Brad, my testing is consistant at 70 degree starting temps. Stovebench testing has to have set parameters.
Dan, yes, I’ve been clear on that from the beginning.
I like that modification Chris. I believe you mentioned that previously.
yeah, 2 g of fuel used isn’t useful without knowing temperature rise of the water.
Usually, when I heat water, it starts pretty cold. Maybe 40 F or something. If I had a target end temp it would be 195 F or so. And if I’m comparing two conditions, like with and without windscreen, I’ll normalize with the actual temperature difference. If my target was a 155 F temperature rise, but I only did 150 F on a particular test, I’ll multiply the measured fuel used by 155 / 150 and use that for comparison.
A simple way of looking at it is that you need ~5 grams of fuel to raise 2 cups of water from 70F to 212F so that is about 5 grams to raise the temperature by ~150 F or 30 F per gram of fuel. So for every 30F lower than 70 F (water at 40 F) you need to use 1 gram more fuel.
Stove Efficiency is simply the Energy required to boil water/Energy available.

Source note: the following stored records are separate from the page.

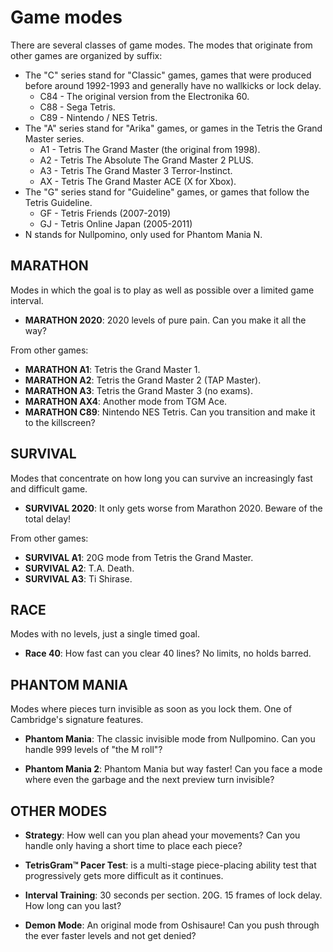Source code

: Game modes
==========

There are several classes of game modes. The modes that originate from other games are organized by suffix:

* The "C" series stand for "Classic" games, games that were produced before around 1992-1993 and generally have no wallkicks or lock delay.
    * C84 - The original version from the Electronika 60.
    * C88 - Sega Tetris.
    * C89 - Nintendo / NES Tetris.
* The "A" series stand for "Arika" games, or games in the Tetris the Grand Master series.
    * A1 - Tetris The Grand Master (the original from 1998).
    * A2 - Tetris The Absolute The Grand Master 2 PLUS.
    * A3 - Tetris The Grand Master 3 Terror-Instinct.
    * AX - Tetris The Grand Master ACE (X for Xbox).
* The "G" series stand for "Guideline" games, or games that follow the Tetris Guideline.
    * GF - Tetris Friends (2007-2019)
    * GJ - Tetris Online Japan (2005-2011)
* N stands for Nullpomino, only used for Phantom Mania N.

MARATHON
--------

Modes in which the goal is to play as well as possible over a limited game interval.

* **MARATHON 2020**: 2020 levels of pure pain. Can you make it all the way?

From other games:
* **MARATHON A1**: Tetris the Grand Master 1.
* **MARATHON A2**: Tetris the Grand Master 2 (TAP Master).
* **MARATHON A3**: Tetris the Grand Master 3 (no exams).
* **MARATHON AX4**: Another mode from TGM Ace.
* **MARATHON C89**: Nintendo NES Tetris. Can you transition and make it to the killscreen?


SURVIVAL
--------

Modes that concentrate on how long you can survive an increasingly fast and difficult game.

* **SURVIVAL 2020**: It only gets worse from Marathon 2020. Beware of the total delay!

From other games:
* **SURVIVAL A1**: 20G mode from Tetris the Grand Master.
* **SURVIVAL A2**: T.A. Death.
* **SURVIVAL A3**: Ti Shirase.


RACE
----

Modes with no levels, just a single timed goal.

* **Race 40**: How fast can you clear 40 lines? No limits, no holds barred.


PHANTOM MANIA
-------------

Modes where pieces turn invisible as soon as you lock them. One of Cambridge's signature features.

* **Phantom Mania**: The classic invisible mode from Nullpomino. Can you handle 999 levels of "the M roll"?

* **Phantom Mania 2**: Phantom Mania but way faster! Can you face a mode where even the garbage and the next preview turn invisible?



OTHER MODES
-----------

* **Strategy**: How well can you plan ahead your movements? Can you handle only having a short time to place each piece?

* **TetrisGram™ Pacer Test**: is a multi-stage piece-placing ability test that progressively gets more difficult as it continues.

* **Interval Training**: 30 seconds per section. 20G. 15 frames of lock delay. How long can you last?

* **Demon Mode**: An original mode from Oshisaure! Can you push through the ever faster levels and not get denied?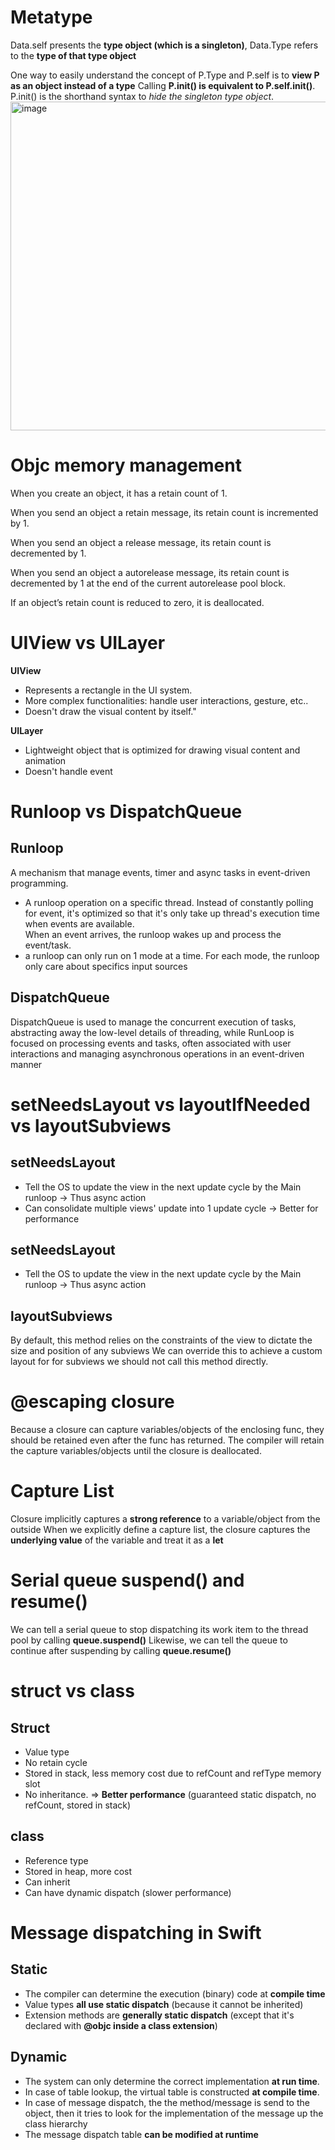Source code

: # Metatype
Data.self presents the **type object (which is a singleton)**, Data.Type refers to the **type of that type object** 

One way to easily understand the concept of P.Type and P.self is to **view P as an object instead of a type**
Calling **P.init() is equivalent to P.self.init()**. P.init() is the shorthand syntax to _hide the singleton type object_. 
<img width="526" alt="image" src="https://github.com/hoangelec/Knowledge-consolidation/assets/9737526/bc315716-5911-48c6-8aae-7a8e3530b8d4">

# Objc memory management
When you create an object, it has a retain count of 1.

When you send an object a retain message, its retain count is incremented by 1.

When you send an object a release message, its retain count is decremented by 1.

When you send an object a autorelease message, its retain count is decremented by 1 at the end of the current autorelease pool block.

If an object’s retain count is reduced to zero, it is deallocated.

# UIView vs UILayer
**UIView**
- Represents a rectangle in the UI system. 
- More complex functionalities: handle user interactions, gesture, etc.. 
- Doesn't draw the visual content by itself."

**UILayer**
- Lightweight object that is optimized for drawing visual content and animation
- Doesn't handle event

# Runloop vs DispatchQueue
## Runloop
A mechanism that manage events, timer and async tasks in event-driven programming. 
- A runloop operation on a specific thread. Instead of constantly polling for event, it's optimized so that it's only take up thread's execution time when events are available.  
When an event arrives, the runloop wakes up and process the event/task. 
- a runloop can only run on 1 mode at a time. For each mode, the runloop only care about specifics input sources 

## DispatchQueue
DispatchQueue is used to manage the concurrent execution of tasks, abstracting away the low-level details of threading, while RunLoop is focused on processing events and tasks, often associated with user interactions and managing asynchronous operations in an event-driven manner

# setNeedsLayout vs layoutIfNeeded vs layoutSubviews
## setNeedsLayout
- Tell the OS to update the view in the next update cycle by the Main runloop -> Thus async action
- Can consolidate multiple views' update into 1 update cycle -> Better for performance
## setNeedsLayout
- Tell the OS to update the view in the next update cycle by the Main runloop -> Thus async action
## layoutSubviews
By default, this method relies on the constraints of the view to dictate the size and position of any subviews
We can override this to achieve a custom layout for for subviews
we should not call this method directly. 

# @escaping closure
Because a closure can capture variables/objects of the enclosing func, they should be retained even after the func has returned. 
The compiler will retain the capture variables/objects until the closure is deallocated.

# Capture List
Closure implicitly captures a **strong reference** to a variable/object from the outside
When we explicitly define a capture list, the closure captures the **underlying value** of the variable and treat it as a **let**

# Serial queue suspend() and resume()

We can tell a serial queue to stop dispatching its work item to the thread pool by calling **queue.suspend()**
Likewise, we can tell the queue to continue after suspending by calling **queue.resume()**

# struct vs class
## Struct
- Value type
- No retain cycle
- Stored in stack, less memory cost due to refCount and refType memory slot
- No inheritance. 
=> **Better performance** (guaranteed static dispatch, no refCount, stored in stack)

## class
- Reference type
- Stored in heap, more cost
- Can inherit
- Can have dynamic dispatch (slower performance)

# Message dispatching in Swift
## Static
- The compiler can determine the execution (binary) code at **compile time**
- Value types **all use static dispatch** (because it cannot be inherited)
- Extension methods are **generally static dispatch** (except that it's declared with **@objc inside a class extension**)
## Dynamic
- The system can only determine the correct implementation **at run time**.
- In case of table lookup, the virtual table is constructed **at compile time**. 
- In case of message dispatch, the the method/message is send to the object, then it tries to look for the implementation of the message up the class hierarchy
- The message dispatch table **can be modified at runtime**



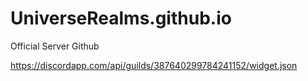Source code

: # UniverseRealms.github.io
Official Server Github

https://discordapp.com/api/guilds/387640299784241152/widget.json


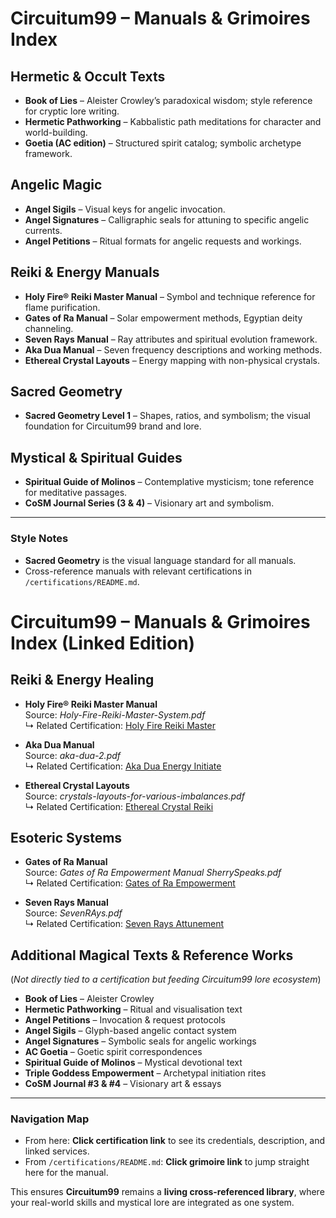 # Circuitum99 – Manuals & Grimoires Index

## Hermetic & Occult Texts
- **Book of Lies** – Aleister Crowley’s paradoxical wisdom; style reference for cryptic lore writing.
- **Hermetic Pathworking** – Kabbalistic path meditations for character and world-building.
- **Goetia (AC edition)** – Structured spirit catalog; symbolic archetype framework.

## Angelic Magic
- **Angel Sigils** – Visual keys for angelic invocation.
- **Angel Signatures** – Calligraphic seals for attuning to specific angelic currents.
- **Angel Petitions** – Ritual formats for angelic requests and workings.

## Reiki & Energy Manuals
- **Holy Fire® Reiki Master Manual** – Symbol and technique reference for flame purification.
- **Gates of Ra Manual** – Solar empowerment methods, Egyptian deity channeling.
- **Seven Rays Manual** – Ray attributes and spiritual evolution framework.
- **Aka Dua Manual** – Seven frequency descriptions and working methods.
- **Ethereal Crystal Layouts** – Energy mapping with non-physical crystals.

## Sacred Geometry
- **Sacred Geometry Level 1** – Shapes, ratios, and symbolism; the visual foundation for Circuitum99 brand and lore.

## Mystical & Spiritual Guides
- **Spiritual Guide of Molinos** – Contemplative mysticism; tone reference for meditative passages.
- **CoSM Journal Series (3 & 4)** – Visionary art and symbolism.

---

### Style Notes
- **Sacred Geometry** is the visual language standard for all manuals.
- Cross-reference manuals with relevant certifications in `/certifications/README.md`.

# Circuitum99 – Manuals & Grimoires Index (Linked Edition)

## Reiki & Energy Healing

- **Holy Fire® Reiki Master Manual**  
  Source: *Holy-Fire-Reiki-Master-System.pdf*  
  ↳ Related Certification: [Holy Fire Reiki Master](/certifications/README.md#holy-fire-reiki-master)

- **Aka Dua Manual**  
  Source: *aka-dua-2.pdf*  
  ↳ Related Certification: [Aka Dua Energy Initiate](/certifications/README.md#aka-dua-energy-initiate)

- **Ethereal Crystal Layouts**  
  Source: *crystals-layouts-for-various-imbalances.pdf*  
  ↳ Related Certification: [Ethereal Crystal Reiki](/certifications/README.md#ethereal-crystal-reiki)

## Esoteric Systems

- **Gates of Ra Manual**  
  Source: *Gates of Ra Empowerment Manual SherrySpeaks.pdf*  
  ↳ Related Certification: [Gates of Ra Empowerment](/certifications/README.md#gates-of-ra-empowerment)

- **Seven Rays Manual**  
  Source: *SevenRAys.pdf*  
  ↳ Related Certification: [Seven Rays Attunement](/certifications/README.md#seven-rays-attunement)

## Additional Magical Texts & Reference Works
(*Not directly tied to a certification but feeding Circuitum99 lore ecosystem*)

- **Book of Lies** – Aleister Crowley  
- **Hermetic Pathworking** – Ritual and visualisation text  
- **Angel Petitions** – Invocation & request protocols  
- **Angel Sigils** – Glyph-based angelic contact system  
- **Angel Signatures** – Symbolic seals for angelic workings  
- **AC Goetia** – Goetic spirit correspondences  
- **Spiritual Guide of Molinos** – Mystical devotional text  
- **Triple Goddess Empowerment** – Archetypal initiation rites  
- **CoSM Journal #3 & #4** – Visionary art & essays

---

### Navigation Map
- From here: **Click certification link** to see its credentials, description, and linked services.
- From `/certifications/README.md`: **Click grimoire link** to jump straight here for the manual.

This ensures **Circuitum99** remains a **living cross-referenced library**, where your real-world skills and mystical lore are integrated as one system.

Once you know the Efficiency, you can calculate fuel consumption based upon water volume, water temperature etc.
Energy required to boil water Mw*cp*ΔT
Mw=Mass (g)
Cp= Specific Heat Capacity (4.186 J/gC)
ΔT =difference in temperature (C)
Energy Available (Isobutane) Specific Energy*Mass
Energy Density (isobutane) – (45208.8 J/g)
Mg = Mass of gas (g)
Efficiency = (Mw*cp*ΔT)/(Specific Energy*Mg)
A stove boiling 2 cups (473 ml) of 70 F water to 209 F using 4.9 grams of fuel has an efficiency of 70%.
Now what happens if you are boiling 500ml of 45 F water at 10,000 feet, how much fuel is required?
The boiling point of water at 10,000 feet is 194 F (or 90 C) with a starting point of 45 F (7.2 C)
0.74=(500g*(4.186 J/gC)*(90C-7.2C))/(( 45208.8 J/g)*(Mg))
0.74=(473*4.186*82.8)/(45.2088*Mg)
Solving for Mg = 5.5 g of fuel
My 2 cents
I was told there would be no math…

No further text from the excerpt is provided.